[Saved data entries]
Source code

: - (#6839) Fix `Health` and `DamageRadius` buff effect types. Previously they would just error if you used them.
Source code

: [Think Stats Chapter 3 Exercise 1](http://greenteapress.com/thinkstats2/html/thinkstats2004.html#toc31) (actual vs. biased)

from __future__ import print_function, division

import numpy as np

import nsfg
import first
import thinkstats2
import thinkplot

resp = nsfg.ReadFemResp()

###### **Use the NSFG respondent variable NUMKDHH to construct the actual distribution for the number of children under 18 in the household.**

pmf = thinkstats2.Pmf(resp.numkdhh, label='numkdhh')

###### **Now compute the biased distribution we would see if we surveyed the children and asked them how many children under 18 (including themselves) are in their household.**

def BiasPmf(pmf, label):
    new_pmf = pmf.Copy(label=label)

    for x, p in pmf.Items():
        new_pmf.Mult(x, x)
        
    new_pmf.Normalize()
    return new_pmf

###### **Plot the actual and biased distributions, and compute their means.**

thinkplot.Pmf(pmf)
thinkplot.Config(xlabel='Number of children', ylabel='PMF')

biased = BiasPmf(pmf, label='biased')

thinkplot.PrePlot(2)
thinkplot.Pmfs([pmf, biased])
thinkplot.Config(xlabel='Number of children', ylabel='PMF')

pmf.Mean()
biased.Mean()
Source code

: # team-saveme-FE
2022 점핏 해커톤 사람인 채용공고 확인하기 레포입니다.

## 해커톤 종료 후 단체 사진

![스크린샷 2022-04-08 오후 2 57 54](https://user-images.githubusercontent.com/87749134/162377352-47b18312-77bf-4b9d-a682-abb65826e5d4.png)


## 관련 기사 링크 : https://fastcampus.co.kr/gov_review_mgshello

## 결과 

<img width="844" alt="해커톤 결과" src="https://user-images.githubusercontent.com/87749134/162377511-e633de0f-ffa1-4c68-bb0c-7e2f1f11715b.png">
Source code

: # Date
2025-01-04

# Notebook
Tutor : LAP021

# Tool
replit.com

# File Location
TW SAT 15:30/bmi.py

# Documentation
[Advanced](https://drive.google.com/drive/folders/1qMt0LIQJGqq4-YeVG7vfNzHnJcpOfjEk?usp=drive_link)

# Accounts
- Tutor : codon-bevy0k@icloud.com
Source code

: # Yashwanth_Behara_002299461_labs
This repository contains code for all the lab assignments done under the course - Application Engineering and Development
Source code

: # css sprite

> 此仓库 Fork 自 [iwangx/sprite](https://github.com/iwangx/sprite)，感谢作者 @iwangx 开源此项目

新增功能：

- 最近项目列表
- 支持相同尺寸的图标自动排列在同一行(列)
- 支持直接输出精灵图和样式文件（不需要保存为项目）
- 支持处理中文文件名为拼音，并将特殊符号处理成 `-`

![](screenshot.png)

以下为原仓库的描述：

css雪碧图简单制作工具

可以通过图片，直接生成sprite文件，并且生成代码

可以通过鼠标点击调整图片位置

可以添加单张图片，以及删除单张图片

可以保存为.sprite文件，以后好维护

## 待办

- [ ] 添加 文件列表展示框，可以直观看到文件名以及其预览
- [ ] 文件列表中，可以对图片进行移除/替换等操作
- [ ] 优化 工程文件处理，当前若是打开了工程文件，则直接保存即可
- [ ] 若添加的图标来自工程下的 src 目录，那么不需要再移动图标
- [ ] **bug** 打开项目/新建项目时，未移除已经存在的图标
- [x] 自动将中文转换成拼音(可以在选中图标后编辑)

§ Work order: Retype the data in full, precisely as given.

§ Solution to the exercise:
Source code

: - (#6839) Fix `Health` and `DamageRadius` buff effect types. Previously they would just error if you used them.
Source code

: [Think Stats Chapter 3 Exercise 1](http://greenteapress.com/thinkstats2/html/thinkstats2004.html#toc31) (actual vs. biased)

from __future__ import print_function, division

import numpy as np

import nsfg
import first
import thinkstats2
import thinkplot

resp = nsfg.ReadFemResp()

###### **Use the NSFG respondent variable NUMKDHH to construct the actual distribution for the number of children under 18 in the household.**

pmf = thinkstats2.Pmf(resp.numkdhh, label='numkdhh')

###### **Now compute the biased distribution we would see if we surveyed the children and asked them how many children under 18 (including themselves) are in their household.**

def BiasPmf(pmf, label):
    new_pmf = pmf.Copy(label=label)

    for x, p in pmf.Items():
        new_pmf.Mult(x, x)
        
    new_pmf.Normalize()
    return new_pmf

###### **Plot the actual and biased distributions, and compute their means.**

thinkplot.Pmf(pmf)
thinkplot.Config(xlabel='Number of children', ylabel='PMF')

biased = BiasPmf(pmf, label='biased')

thinkplot.PrePlot(2)
thinkplot.Pmfs([pmf, biased])
thinkplot.Config(xlabel='Number of children', ylabel='PMF')

pmf.Mean()
biased.Mean()
Source code

: # team-saveme-FE
2022 점핏 해커톤 사람인 채용공고 확인하기 레포입니다.

## 해커톤 종료 후 단체 사진

![스크린샷 2022-04-08 오후 2 57 54](https://user-images.githubusercontent.com/87749134/162377352-47b18312-77bf-4b9d-a682-abb65826e5d4.png)


## 관련 기사 링크 : https://fastcampus.co.kr/gov_review_mgshello

## 결과 

<img width="844" alt="해커톤 결과" src="https://user-images.githubusercontent.com/87749134/162377511-e633de0f-ffa1-4c68-bb0c-7e2f1f11715b.png">
Source code

: # Date
2025-01-04

# Notebook
Tutor : LAP021

# Tool
replit.com

# File Location
TW SAT 15:30/bmi.py

# Documentation
[Advanced](https://drive.google.com/drive/folders/1qMt0LIQJGqq4-YeVG7vfNzHnJcpOfjEk?usp=drive_link)

# Accounts
- Tutor : codon-bevy0k@icloud.com
Source code

: # Yashwanth_Behara_002299461_labs
This repository contains code for all the lab assignments done under the course - Application Engineering and Development
Source code

: # css sprite

> 此仓库 Fork 自 [iwangx/sprite](https://github.com/iwangx/sprite)，感谢作者 @iwangx 开源此项目

新增功能：

- 最近项目列表
- 支持相同尺寸的图标自动排列在同一行(列)
- 支持直接输出精灵图和样式文件（不需要保存为项目）
- 支持处理中文文件名为拼音，并将特殊符号处理成 `-`

![](screenshot.png)

以下为原仓库的描述：

css雪碧图简单制作工具

可以通过图片，直接生成sprite文件，并且生成代码

可以通过鼠标点击调整图片位置

可以添加单张图片，以及删除单张图片

可以保存为.sprite文件，以后好维护

## 待办

- [ ] 添加 文件列表展示框，可以直观看到文件名以及其预览
- [ ] 文件列表中，可以对图片进行移除/替换等操作
- [ ] 优化 工程文件处理，当前若是打开了工程文件，则直接保存即可
- [ ] 若添加的图标来自工程下的 src 目录，那么不需要再移动图标
- [ ] **bug** 打开项目/新建项目时，未移除已经存在的图标
- [x] 自动将中文转换成拼音(可以在选中图标后编辑)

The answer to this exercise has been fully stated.